Когда Николая упрекали в том, что его дружба с Распутиным гибельна для династии, царь неизменно возражал: «Как раз наоборот… Вот посмотрите: когдау меня забота, сомнение, неприятность, мне достаточно пять минут поговорить с Григорием, чтобы тотчас почувствовать себя укрепленным и успокоенным. Он всегда умеет сказать мне то, что мне нужно услышать. И действие его слов длится целые недели…»219
В этих условиях любые направленные против «старца» инсинуации приобретали в глазах царя и особенно царицы обратный смысл: «…сказала Мама: „Чем боле тебя ругают, тем ты мне дороже…“ – „А почему такое?“ – спрашиваю у Ей… „А потому, – говорит, – што я понимаю, што все худое ты оставляешь там, штобы ко мне притти очищенным… И я тебя жалею за те муки, што ты от людей принимаешь для меня… и еще ты мне оттого дороже!..“»220
И все же на следующий день после благословения царя иконой, 5 августа, Григорий Распутин вынужденно отбыл в Покровское. Э. С. Радзинский объясняет это решение тем, что Николай и Александра якобы стремились таким образом не допустить того, чтобы в общественном сознании имя Распутина соединилось с грядущими заведомо непопулярными кадровыми решениями – отставкой главнокомандующего великого князя Николая Николаевича и назначением на его место самого императора.

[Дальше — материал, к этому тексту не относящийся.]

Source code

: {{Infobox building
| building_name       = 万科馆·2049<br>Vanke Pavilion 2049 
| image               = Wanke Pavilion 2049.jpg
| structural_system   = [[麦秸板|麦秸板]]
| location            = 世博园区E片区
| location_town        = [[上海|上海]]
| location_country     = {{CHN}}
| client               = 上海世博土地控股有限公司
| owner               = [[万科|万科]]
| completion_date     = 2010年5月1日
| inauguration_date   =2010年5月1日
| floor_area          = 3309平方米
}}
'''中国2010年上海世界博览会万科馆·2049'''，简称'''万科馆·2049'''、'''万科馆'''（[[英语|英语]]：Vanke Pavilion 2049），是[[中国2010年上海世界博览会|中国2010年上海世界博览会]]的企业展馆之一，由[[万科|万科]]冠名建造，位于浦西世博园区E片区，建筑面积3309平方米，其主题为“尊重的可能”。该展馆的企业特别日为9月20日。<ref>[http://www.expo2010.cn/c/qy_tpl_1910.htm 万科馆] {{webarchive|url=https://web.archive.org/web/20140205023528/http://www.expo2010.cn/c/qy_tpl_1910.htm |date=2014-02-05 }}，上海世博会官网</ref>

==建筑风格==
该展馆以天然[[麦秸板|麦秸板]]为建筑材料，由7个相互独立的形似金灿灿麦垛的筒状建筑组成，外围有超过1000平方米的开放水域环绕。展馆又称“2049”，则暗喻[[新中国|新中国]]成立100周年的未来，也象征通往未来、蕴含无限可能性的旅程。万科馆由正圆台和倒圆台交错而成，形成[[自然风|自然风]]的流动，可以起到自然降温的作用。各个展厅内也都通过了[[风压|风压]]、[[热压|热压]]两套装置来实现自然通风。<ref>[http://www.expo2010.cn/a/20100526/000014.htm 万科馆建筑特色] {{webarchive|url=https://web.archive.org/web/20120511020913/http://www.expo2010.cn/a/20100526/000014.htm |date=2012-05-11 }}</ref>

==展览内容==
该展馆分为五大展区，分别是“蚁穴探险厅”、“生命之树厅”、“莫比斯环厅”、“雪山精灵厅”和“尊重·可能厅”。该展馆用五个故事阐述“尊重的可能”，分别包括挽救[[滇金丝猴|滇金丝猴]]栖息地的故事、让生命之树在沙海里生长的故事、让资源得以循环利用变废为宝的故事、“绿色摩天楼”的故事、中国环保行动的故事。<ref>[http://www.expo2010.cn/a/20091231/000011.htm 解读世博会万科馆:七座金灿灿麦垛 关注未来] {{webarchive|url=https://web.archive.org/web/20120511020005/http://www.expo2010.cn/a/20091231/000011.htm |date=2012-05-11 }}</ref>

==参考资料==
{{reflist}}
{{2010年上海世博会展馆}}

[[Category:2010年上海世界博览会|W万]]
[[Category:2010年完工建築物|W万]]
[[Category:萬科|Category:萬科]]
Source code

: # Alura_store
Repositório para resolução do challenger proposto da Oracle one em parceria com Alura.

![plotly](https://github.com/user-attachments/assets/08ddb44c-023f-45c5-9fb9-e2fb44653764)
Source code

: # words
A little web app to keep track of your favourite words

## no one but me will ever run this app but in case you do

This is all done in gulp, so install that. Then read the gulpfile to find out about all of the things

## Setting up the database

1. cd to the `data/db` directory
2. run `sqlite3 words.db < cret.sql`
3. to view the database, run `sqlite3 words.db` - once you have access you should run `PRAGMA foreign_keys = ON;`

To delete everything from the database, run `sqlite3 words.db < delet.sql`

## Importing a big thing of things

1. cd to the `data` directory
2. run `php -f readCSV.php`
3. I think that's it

Думается, что, помимо этого, решение императора свидетельствовало еще и о том, что история с «Яром», хотя и была официально «похоронена», все же оставила в душе Николая тяжелый осадок, в итоге чего царь так легко удалил Нашего Друга на сравнительно долгое время221.
Почувствовав, что размолвка с государем полностью не преодолена и будучи фактически спешно вытуренным из Петербурга, оскорбленный Распутин впал в состояние психологической декомпенсации.
На пароходе «Товар-Пар», везшем его в Тобольск, пьяный Григорий стал нарочито куражиться: собрал вокруг себя солдат, призывал их петь хором, обозвал официанта «жуликом», заявив, что тот украл у него три тысячи рублей, наконец, «позволил себе неуважительно отозваться об императрице и ее августейших дочерях»222, а в заключение, будучи совершенно пьяным, уснул в своей каюте и обмочился.
На Распутина было заведено сразу два дела: «бытовое» (об оскорблении официанта) и «политическое» (об оскорблении царственных особ). Однако непродолжительное время, когда Николай II готов был начать верить полицейским донесениям, компрометирующим «старца», прошло. 15 августа генерал Джунковский неожиданно для себя получил отставку. А история с хулиганскими выходками «старца» на пароходе «Товар-Пар» вскоре канула в Лету. Как пишет С. П. Белецкий, «факт происшествия этого не был в достаточной степени дознанием установлен, так как многие из пассажиров не были опрошены за нерозыском и неуказанием их заявительницею»223.
Тем временем общественность, ободренная стремительным отъездом Распутина из Петрограда224, продолжала развивать натиск на самодержца. В оппозицию, по сути, перешла даже часть императорского правительства.
21 августа подавляющее большинство членов Совета министров подписало коллективный протест против своего председателя – И. Л. Горемыкина, а также против планируемой отставки Николая Николаевича с поста Верховного главнокомандующего.
22 августа в Думе окончательно сложился оппозиционный по отношению к И. Л. Горемыкину Прогрессивный блок, в который вошло большинство думских фракций, включая умеренно-монархические.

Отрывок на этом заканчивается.